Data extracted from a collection
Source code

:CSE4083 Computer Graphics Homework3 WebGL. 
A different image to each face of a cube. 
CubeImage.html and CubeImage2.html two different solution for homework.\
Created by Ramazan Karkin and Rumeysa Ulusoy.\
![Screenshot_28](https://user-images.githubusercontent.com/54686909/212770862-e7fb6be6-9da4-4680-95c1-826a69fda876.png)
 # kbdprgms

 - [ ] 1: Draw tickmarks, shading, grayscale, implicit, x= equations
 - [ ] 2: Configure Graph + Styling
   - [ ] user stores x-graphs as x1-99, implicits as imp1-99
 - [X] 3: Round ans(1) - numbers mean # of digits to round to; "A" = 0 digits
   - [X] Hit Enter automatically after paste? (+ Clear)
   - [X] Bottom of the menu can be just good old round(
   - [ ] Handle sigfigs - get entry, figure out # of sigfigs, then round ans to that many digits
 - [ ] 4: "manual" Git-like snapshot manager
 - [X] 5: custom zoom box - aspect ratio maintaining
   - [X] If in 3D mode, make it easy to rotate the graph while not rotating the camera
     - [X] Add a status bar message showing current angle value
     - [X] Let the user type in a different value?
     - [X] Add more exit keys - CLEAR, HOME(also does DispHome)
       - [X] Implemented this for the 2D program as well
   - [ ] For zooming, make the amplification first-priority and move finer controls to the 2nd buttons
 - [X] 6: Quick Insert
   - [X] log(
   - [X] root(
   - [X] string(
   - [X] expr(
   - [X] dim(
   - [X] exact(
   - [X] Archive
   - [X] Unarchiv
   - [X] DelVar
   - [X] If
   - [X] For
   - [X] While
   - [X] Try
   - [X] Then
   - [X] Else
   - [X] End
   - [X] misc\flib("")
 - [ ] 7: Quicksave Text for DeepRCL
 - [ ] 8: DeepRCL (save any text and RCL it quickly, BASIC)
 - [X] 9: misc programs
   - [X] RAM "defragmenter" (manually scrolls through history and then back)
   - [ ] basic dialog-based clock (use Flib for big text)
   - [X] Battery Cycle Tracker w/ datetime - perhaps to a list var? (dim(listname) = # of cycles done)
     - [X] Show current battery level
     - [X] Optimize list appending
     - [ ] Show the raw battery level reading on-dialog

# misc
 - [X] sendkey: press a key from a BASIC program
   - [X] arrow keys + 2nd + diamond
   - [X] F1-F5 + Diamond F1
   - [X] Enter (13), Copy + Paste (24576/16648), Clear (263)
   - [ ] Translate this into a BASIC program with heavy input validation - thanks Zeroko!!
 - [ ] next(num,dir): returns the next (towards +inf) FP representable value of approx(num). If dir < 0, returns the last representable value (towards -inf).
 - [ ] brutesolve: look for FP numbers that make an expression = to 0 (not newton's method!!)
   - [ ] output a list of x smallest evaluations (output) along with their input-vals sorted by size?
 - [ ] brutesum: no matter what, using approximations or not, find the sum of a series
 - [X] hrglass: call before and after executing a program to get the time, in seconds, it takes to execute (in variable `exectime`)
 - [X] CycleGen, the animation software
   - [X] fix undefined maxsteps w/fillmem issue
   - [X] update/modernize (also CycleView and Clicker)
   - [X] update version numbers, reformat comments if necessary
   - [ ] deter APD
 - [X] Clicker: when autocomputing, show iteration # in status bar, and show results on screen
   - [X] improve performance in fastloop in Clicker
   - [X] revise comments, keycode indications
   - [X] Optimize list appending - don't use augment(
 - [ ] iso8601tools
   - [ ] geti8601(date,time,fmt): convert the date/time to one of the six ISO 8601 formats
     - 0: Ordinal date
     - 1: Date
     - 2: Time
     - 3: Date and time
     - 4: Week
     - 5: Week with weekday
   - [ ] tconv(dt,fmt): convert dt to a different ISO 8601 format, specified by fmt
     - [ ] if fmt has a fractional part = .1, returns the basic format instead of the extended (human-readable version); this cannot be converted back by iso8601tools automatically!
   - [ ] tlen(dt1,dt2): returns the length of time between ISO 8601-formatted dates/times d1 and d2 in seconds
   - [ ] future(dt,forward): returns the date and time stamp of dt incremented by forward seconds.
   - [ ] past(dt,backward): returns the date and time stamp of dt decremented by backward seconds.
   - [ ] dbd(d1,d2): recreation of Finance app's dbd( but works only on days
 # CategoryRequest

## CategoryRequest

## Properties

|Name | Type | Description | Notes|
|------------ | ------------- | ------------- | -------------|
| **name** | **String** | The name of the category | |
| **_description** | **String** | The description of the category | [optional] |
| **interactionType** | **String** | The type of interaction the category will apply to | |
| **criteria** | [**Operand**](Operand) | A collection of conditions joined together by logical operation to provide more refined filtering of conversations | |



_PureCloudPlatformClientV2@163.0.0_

EXERCISE -> Write the entries out once more, exactly as given.

OUTPUT FOR THIS EXERCISE ->
Source code

:CSE4083 Computer Graphics Homework3 WebGL. 
A different image to each face of a cube. 
CubeImage.html and CubeImage2.html two different solution for homework.\
Created by Ramazan Karkin and Rumeysa Ulusoy.\
![Screenshot_28](https://user-images.githubusercontent.com/54686909/212770862-e7fb6be6-9da4-4680-95c1-826a69fda876.png)
 # kbdprgms

 - [ ] 1: Draw tickmarks, shading, grayscale, implicit, x= equations
 - [ ] 2: Configure Graph + Styling
   - [ ] user stores x-graphs as x1-99, implicits as imp1-99
 - [X] 3: Round ans(1) - numbers mean # of digits to round to; "A" = 0 digits
   - [X] Hit Enter automatically after paste? (+ Clear)
   - [X] Bottom of the menu can be just good old round(
   - [ ] Handle sigfigs - get entry, figure out # of sigfigs, then round ans to that many digits
 - [ ] 4: "manual" Git-like snapshot manager
 - [X] 5: custom zoom box - aspect ratio maintaining
   - [X] If in 3D mode, make it easy to rotate the graph while not rotating the camera
     - [X] Add a status bar message showing current angle value
     - [X] Let the user type in a different value?
     - [X] Add more exit keys - CLEAR, HOME(also does DispHome)
       - [X] Implemented this for the 2D program as well
   - [ ] For zooming, make the amplification first-priority and move finer controls to the 2nd buttons
 - [X] 6: Quick Insert
   - [X] log(
   - [X] root(
   - [X] string(
   - [X] expr(
   - [X] dim(
   - [X] exact(
   - [X] Archive
   - [X] Unarchiv
   - [X] DelVar
   - [X] If
   - [X] For
   - [X] While
   - [X] Try
   - [X] Then
   - [X] Else
   - [X] End
   - [X] misc\flib("")
 - [ ] 7: Quicksave Text for DeepRCL
 - [ ] 8: DeepRCL (save any text and RCL it quickly, BASIC)
 - [X] 9: misc programs
   - [X] RAM "defragmenter" (manually scrolls through history and then back)
   - [ ] basic dialog-based clock (use Flib for big text)
   - [X] Battery Cycle Tracker w/ datetime - perhaps to a list var? (dim(listname) = # of cycles done)
     - [X] Show current battery level
     - [X] Optimize list appending
     - [ ] Show the raw battery level reading on-dialog

# misc
 - [X] sendkey: press a key from a BASIC program
   - [X] arrow keys + 2nd + diamond
   - [X] F1-F5 + Diamond F1
   - [X] Enter (13), Copy + Paste (24576/16648), Clear (263)
   - [ ] Translate this into a BASIC program with heavy input validation - thanks Zeroko!!
 - [ ] next(num,dir): returns the next (towards +inf) FP representable value of approx(num). If dir < 0, returns the last representable value (towards -inf).
 - [ ] brutesolve: look for FP numbers that make an expression = to 0 (not newton's method!!)
   - [ ] output a list of x smallest evaluations (output) along with their input-vals sorted by size?
 - [ ] brutesum: no matter what, using approximations or not, find the sum of a series
 - [X] hrglass: call before and after executing a program to get the time, in seconds, it takes to execute (in variable `exectime`)
 - [X] CycleGen, the animation software
   - [X] fix undefined maxsteps w/fillmem issue
   - [X] update/modernize (also CycleView and Clicker)
   - [X] update version numbers, reformat comments if necessary
   - [ ] deter APD
 - [X] Clicker: when autocomputing, show iteration # in status bar, and show results on screen
   - [X] improve performance in fastloop in Clicker
   - [X] revise comments, keycode indications
   - [X] Optimize list appending - don't use augment(
 - [ ] iso8601tools
   - [ ] geti8601(date,time,fmt): convert the date/time to one of the six ISO 8601 formats
     - 0: Ordinal date
     - 1: Date
     - 2: Time
     - 3: Date and time
     - 4: Week
     - 5: Week with weekday
   - [ ] tconv(dt,fmt): convert dt to a different ISO 8601 format, specified by fmt
     - [ ] if fmt has a fractional part = .1, returns the basic format instead of the extended (human-readable version); this cannot be converted back by iso8601tools automatically!
   - [ ] tlen(dt1,dt2): returns the length of time between ISO 8601-formatted dates/times d1 and d2 in seconds
   - [ ] future(dt,forward): returns the date and time stamp of dt incremented by forward seconds.
   - [ ] past(dt,backward): returns the date and time stamp of dt decremented by backward seconds.
   - [ ] dbd(d1,d2): recreation of Finance app's dbd( but works only on days
 # CategoryRequest

## CategoryRequest

## Properties

|Name | Type | Description | Notes|
|------------ | ------------- | ------------- | -------------|
| **name** | **String** | The name of the category | |
| **_description** | **String** | The description of the category | [optional] |
| **interactionType** | **String** | The type of interaction the category will apply to | |
| **criteria** | [**Operand**](Operand) | A collection of conditions joined together by logical operation to provide more refined filtering of conversations | |



_PureCloudPlatformClientV2@163.0.0_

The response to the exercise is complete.